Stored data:

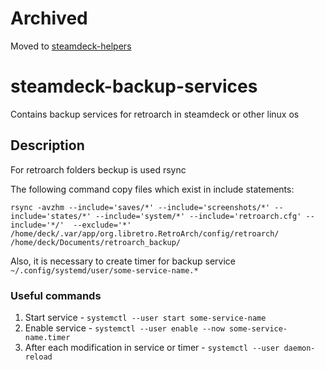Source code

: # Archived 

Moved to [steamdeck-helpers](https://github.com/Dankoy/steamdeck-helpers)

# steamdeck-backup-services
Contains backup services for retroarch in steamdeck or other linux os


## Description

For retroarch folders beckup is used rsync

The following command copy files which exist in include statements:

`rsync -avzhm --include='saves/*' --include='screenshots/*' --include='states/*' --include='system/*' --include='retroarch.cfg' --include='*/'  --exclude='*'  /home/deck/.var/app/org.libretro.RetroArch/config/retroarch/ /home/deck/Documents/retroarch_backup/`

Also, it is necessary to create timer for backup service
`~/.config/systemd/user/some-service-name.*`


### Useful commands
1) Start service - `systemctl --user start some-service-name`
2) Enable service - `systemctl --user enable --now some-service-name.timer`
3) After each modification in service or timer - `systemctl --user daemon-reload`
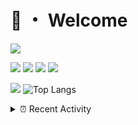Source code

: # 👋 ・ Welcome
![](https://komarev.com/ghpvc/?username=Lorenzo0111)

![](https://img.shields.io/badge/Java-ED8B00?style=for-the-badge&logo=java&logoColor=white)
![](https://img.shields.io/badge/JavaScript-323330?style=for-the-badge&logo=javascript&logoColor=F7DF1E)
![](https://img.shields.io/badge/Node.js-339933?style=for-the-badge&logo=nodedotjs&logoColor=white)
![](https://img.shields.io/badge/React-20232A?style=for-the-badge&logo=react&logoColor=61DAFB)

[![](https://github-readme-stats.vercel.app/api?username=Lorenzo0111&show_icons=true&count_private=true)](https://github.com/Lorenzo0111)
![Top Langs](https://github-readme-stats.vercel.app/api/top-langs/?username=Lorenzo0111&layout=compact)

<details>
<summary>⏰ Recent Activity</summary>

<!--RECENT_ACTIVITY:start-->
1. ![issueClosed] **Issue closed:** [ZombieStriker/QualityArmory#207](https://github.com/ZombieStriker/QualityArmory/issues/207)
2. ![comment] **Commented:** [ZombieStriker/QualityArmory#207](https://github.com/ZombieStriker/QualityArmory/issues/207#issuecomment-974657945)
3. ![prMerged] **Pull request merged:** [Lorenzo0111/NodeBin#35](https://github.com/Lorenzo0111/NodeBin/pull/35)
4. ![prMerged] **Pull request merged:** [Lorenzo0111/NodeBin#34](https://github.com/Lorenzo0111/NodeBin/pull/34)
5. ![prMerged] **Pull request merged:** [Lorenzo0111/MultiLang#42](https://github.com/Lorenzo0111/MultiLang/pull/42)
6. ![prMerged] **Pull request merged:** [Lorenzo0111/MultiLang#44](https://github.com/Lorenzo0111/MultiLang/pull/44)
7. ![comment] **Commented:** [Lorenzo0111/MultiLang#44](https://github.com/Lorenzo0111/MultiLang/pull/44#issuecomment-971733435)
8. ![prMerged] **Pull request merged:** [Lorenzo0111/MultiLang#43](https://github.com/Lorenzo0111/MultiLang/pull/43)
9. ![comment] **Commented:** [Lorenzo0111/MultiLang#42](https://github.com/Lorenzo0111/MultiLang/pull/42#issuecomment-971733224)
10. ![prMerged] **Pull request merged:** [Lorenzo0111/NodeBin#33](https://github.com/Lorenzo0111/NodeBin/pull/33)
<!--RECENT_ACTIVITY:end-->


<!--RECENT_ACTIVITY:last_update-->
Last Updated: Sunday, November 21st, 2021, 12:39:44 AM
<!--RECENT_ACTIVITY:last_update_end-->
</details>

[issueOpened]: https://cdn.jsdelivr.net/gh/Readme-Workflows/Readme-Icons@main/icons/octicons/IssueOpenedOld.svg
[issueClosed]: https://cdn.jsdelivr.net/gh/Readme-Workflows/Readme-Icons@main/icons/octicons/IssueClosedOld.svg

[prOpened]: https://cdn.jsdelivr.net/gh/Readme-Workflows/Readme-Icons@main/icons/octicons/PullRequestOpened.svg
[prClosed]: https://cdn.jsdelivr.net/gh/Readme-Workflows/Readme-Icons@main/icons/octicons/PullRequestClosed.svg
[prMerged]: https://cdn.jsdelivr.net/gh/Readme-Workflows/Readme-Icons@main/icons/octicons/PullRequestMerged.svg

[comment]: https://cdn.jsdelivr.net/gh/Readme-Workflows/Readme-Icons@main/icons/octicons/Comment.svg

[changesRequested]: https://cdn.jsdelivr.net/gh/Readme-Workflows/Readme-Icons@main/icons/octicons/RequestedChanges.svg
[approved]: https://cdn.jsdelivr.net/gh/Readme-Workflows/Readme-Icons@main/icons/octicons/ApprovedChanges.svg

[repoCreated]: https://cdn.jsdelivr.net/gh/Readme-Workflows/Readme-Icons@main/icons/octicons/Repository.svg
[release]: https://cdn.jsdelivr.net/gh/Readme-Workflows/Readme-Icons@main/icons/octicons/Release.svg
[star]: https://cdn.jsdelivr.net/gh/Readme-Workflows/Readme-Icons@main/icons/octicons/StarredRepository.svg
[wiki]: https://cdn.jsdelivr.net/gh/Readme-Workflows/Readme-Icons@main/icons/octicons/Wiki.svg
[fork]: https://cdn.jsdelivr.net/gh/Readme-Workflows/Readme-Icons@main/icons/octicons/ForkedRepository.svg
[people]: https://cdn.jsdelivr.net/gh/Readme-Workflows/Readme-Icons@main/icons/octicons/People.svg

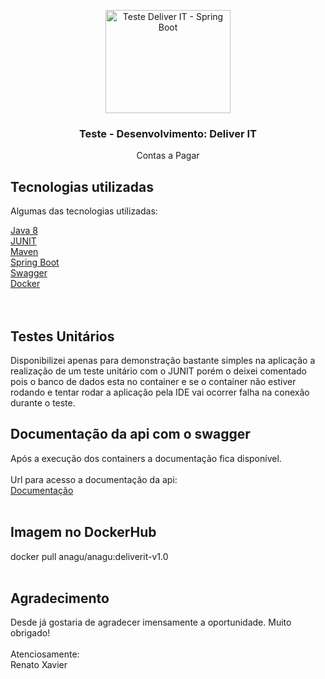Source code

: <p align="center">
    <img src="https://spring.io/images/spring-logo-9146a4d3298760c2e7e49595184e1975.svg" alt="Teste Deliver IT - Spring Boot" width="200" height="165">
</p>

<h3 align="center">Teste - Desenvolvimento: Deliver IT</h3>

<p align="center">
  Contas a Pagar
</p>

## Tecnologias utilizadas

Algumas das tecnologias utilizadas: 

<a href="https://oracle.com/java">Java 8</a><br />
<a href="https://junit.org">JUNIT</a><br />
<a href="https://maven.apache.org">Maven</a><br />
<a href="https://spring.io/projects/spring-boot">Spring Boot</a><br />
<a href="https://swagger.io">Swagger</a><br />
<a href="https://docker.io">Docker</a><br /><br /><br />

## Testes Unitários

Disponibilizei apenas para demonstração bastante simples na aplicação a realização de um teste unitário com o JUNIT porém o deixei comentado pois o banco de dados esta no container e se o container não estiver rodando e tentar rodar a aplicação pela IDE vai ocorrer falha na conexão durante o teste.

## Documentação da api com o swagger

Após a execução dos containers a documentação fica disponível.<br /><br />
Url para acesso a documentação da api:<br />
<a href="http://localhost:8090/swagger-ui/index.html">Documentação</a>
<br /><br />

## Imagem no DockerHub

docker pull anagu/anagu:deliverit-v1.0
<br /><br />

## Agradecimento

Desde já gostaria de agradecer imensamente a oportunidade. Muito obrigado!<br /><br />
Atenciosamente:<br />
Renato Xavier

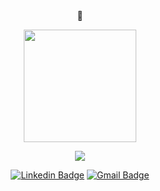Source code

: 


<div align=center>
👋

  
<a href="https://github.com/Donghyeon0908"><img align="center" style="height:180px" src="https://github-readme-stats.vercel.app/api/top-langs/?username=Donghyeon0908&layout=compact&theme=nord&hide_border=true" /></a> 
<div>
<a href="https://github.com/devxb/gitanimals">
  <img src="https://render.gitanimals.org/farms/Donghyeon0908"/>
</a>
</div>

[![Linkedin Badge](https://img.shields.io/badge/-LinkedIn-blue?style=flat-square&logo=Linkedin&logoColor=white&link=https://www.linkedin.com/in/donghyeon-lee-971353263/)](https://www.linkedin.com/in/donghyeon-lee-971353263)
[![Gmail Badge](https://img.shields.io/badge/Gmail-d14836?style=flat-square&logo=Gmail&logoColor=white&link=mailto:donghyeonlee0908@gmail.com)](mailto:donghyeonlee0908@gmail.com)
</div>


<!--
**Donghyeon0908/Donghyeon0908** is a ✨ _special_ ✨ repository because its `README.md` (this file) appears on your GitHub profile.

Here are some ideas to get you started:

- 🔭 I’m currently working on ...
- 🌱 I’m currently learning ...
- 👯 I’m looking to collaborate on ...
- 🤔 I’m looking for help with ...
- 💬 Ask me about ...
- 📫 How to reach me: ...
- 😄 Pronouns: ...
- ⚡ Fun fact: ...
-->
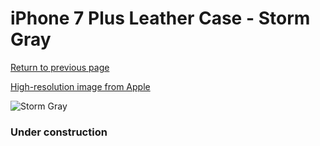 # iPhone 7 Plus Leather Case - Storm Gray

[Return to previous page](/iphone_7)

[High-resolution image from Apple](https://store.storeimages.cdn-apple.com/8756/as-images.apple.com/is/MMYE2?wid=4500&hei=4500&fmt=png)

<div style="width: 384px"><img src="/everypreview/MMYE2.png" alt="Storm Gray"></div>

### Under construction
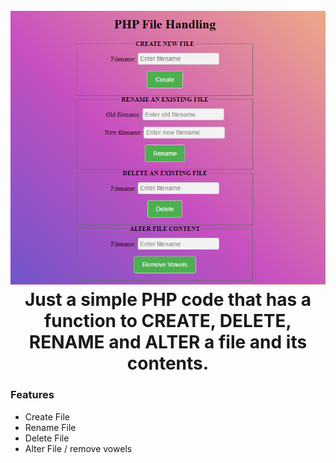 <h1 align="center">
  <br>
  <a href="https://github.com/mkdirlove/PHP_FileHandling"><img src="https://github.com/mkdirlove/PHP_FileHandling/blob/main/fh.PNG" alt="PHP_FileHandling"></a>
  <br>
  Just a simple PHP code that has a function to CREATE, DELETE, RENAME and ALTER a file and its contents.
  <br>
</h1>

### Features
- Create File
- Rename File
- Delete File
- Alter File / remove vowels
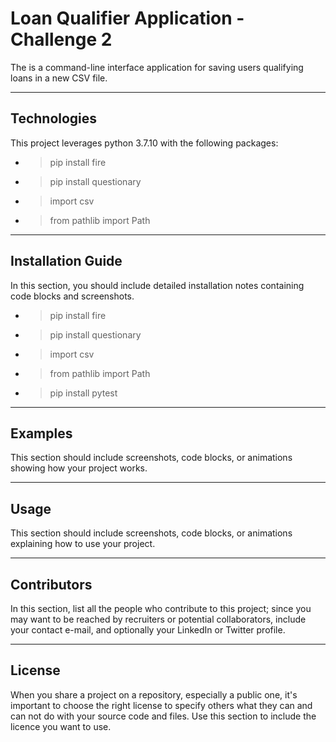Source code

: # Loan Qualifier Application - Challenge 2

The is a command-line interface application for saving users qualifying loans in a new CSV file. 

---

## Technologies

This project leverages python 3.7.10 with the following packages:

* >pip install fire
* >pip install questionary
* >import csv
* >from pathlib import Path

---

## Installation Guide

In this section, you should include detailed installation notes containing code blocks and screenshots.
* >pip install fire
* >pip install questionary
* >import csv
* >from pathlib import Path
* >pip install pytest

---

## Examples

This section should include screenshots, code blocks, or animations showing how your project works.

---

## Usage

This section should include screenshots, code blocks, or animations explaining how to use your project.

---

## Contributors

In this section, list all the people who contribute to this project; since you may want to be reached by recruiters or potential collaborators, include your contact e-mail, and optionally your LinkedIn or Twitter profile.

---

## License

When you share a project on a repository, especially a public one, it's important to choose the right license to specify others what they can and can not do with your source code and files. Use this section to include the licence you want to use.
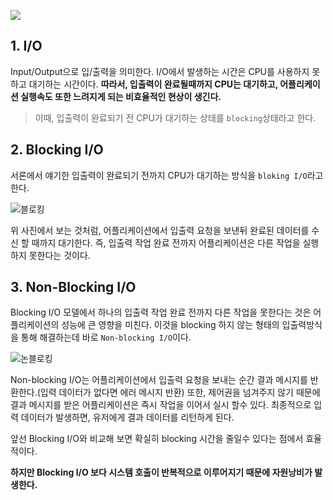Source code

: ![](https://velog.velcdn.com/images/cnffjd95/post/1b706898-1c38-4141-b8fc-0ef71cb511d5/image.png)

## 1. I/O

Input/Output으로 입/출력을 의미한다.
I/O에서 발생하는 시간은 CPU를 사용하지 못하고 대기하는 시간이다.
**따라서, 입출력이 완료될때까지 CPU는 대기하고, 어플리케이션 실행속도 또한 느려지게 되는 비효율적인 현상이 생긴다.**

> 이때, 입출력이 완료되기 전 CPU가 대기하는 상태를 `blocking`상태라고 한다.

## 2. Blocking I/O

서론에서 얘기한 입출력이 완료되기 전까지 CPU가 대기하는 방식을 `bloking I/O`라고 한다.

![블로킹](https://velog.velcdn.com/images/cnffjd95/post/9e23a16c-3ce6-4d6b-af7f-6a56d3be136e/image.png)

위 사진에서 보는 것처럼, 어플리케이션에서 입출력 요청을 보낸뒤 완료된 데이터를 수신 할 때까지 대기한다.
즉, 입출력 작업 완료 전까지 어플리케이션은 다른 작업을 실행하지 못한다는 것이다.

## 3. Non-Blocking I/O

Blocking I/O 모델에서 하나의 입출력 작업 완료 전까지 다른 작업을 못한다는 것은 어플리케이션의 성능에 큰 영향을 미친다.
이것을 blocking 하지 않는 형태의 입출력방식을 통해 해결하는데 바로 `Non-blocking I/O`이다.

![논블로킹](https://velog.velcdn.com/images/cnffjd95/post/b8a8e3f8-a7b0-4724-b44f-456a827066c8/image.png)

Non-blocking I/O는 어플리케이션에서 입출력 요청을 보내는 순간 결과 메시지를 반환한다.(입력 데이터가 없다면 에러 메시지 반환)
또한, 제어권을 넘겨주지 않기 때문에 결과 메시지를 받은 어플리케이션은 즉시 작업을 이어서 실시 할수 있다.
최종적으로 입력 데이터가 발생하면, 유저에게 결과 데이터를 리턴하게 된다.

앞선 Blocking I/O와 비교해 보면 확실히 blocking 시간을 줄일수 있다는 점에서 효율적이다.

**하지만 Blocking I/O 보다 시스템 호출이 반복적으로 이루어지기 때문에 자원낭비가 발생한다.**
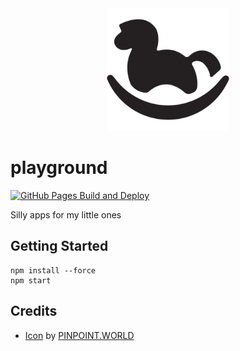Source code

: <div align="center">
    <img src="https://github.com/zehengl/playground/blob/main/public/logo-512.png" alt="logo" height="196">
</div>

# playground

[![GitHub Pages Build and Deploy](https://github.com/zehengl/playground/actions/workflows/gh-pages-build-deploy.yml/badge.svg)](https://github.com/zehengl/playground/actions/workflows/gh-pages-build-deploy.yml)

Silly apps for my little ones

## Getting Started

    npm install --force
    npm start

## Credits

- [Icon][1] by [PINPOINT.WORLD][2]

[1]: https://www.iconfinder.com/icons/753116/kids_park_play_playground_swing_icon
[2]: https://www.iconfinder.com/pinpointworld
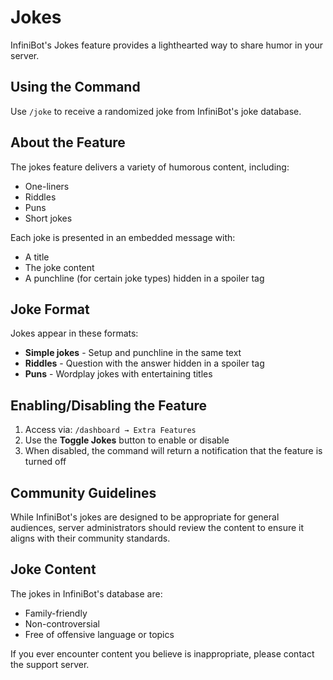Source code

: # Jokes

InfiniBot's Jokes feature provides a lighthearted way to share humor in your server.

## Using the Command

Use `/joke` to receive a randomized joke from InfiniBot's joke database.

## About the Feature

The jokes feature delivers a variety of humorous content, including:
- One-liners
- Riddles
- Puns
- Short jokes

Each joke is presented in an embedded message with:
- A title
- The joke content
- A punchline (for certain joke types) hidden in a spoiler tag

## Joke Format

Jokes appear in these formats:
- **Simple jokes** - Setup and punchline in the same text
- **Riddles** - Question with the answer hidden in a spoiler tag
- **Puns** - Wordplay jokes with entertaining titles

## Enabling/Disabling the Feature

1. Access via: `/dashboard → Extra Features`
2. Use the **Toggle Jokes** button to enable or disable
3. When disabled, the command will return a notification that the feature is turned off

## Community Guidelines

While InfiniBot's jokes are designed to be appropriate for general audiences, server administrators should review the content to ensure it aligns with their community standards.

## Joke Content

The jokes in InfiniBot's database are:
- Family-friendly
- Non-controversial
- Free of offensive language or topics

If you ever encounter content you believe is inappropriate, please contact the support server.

WHAT YOU SHOULD DO> Print exactly the first line of the entries and every line after it through the one that contains "For retroarch folders beckup is used rsync", leaving the pictures out.

SOLUTION FOR THIS TASK>
Source code

: # Archived 

Moved to [steamdeck-helpers](https://github.com/Dankoy/steamdeck-helpers)

# steamdeck-backup-services
Contains backup services for retroarch in steamdeck or other linux os


## Description

For retroarch folders beckup is used rsync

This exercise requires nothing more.